From the data, return each line holding the word "small".

Segment Open

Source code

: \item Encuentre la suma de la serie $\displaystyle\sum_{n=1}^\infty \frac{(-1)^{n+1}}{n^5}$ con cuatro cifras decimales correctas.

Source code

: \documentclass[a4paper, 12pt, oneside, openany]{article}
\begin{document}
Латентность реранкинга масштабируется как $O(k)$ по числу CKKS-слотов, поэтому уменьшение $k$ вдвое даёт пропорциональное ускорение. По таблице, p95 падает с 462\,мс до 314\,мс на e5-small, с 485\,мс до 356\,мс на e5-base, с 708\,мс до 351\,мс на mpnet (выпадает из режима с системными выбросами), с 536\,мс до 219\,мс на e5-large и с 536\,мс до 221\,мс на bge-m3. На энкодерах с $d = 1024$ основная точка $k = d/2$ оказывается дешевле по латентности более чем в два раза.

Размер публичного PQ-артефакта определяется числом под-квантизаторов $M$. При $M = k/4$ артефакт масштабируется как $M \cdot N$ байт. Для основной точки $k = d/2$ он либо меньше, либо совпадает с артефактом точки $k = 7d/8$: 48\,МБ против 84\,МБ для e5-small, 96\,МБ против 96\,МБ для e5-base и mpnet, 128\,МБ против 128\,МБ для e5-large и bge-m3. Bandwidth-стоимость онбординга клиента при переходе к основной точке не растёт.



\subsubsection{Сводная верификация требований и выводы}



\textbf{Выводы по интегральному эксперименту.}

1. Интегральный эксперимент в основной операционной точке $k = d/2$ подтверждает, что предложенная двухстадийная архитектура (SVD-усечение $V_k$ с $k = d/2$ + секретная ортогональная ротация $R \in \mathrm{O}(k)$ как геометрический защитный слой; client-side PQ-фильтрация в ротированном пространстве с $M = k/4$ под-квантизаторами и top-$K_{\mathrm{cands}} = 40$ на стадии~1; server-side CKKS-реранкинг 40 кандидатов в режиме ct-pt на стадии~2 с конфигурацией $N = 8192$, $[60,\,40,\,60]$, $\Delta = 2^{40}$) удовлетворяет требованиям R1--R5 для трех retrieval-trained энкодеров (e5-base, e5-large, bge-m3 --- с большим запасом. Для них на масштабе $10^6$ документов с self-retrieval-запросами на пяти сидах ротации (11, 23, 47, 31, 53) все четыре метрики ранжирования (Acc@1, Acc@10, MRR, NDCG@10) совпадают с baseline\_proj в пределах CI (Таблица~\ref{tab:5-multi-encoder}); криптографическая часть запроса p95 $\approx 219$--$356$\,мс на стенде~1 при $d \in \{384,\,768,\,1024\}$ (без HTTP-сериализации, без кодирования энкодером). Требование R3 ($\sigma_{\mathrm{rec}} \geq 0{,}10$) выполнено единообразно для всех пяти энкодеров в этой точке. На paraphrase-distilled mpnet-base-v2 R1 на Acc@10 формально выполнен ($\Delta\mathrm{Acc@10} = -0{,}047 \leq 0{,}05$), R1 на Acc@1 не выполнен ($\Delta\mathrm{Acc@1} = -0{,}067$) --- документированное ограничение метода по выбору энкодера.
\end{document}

Segment Closed

→ **SOLVED PROBLEM**:
Латентность реранкинга масштабируется как $O(k)$ по числу CKKS-слотов, поэтому уменьшение $k$ вдвое даёт пропорциональное ускорение. По таблице, p95 падает с 462\,мс до 314\,мс на e5-small, с 485\,мс до 356\,мс на e5-base, с 708\,мс до 351\,мс на mpnet (выпадает из режима с системными выбросами), с 536\,мс до 219\,мс на e5-large и с 536\,мс до 221\,мс на bge-m3. На энкодерах с $d = 1024$ основная точка $k = d/2$ оказывается дешевле по латентности более чем в два раза.
Размер публичного PQ-артефакта определяется числом под-квантизаторов $M$. При $M = k/4$ артефакт масштабируется как $M \cdot N$ байт. Для основной точки $k = d/2$ он либо меньше, либо совпадает с артефактом точки $k = 7d/8$: 48\,МБ против 84\,МБ для e5-small, 96\,МБ против 96\,МБ для e5-base и mpnet, 128\,МБ против 128\,МБ для e5-large и bge-m3. Bandwidth-стоимость онбординга клиента при переходе к основной точке не растёт.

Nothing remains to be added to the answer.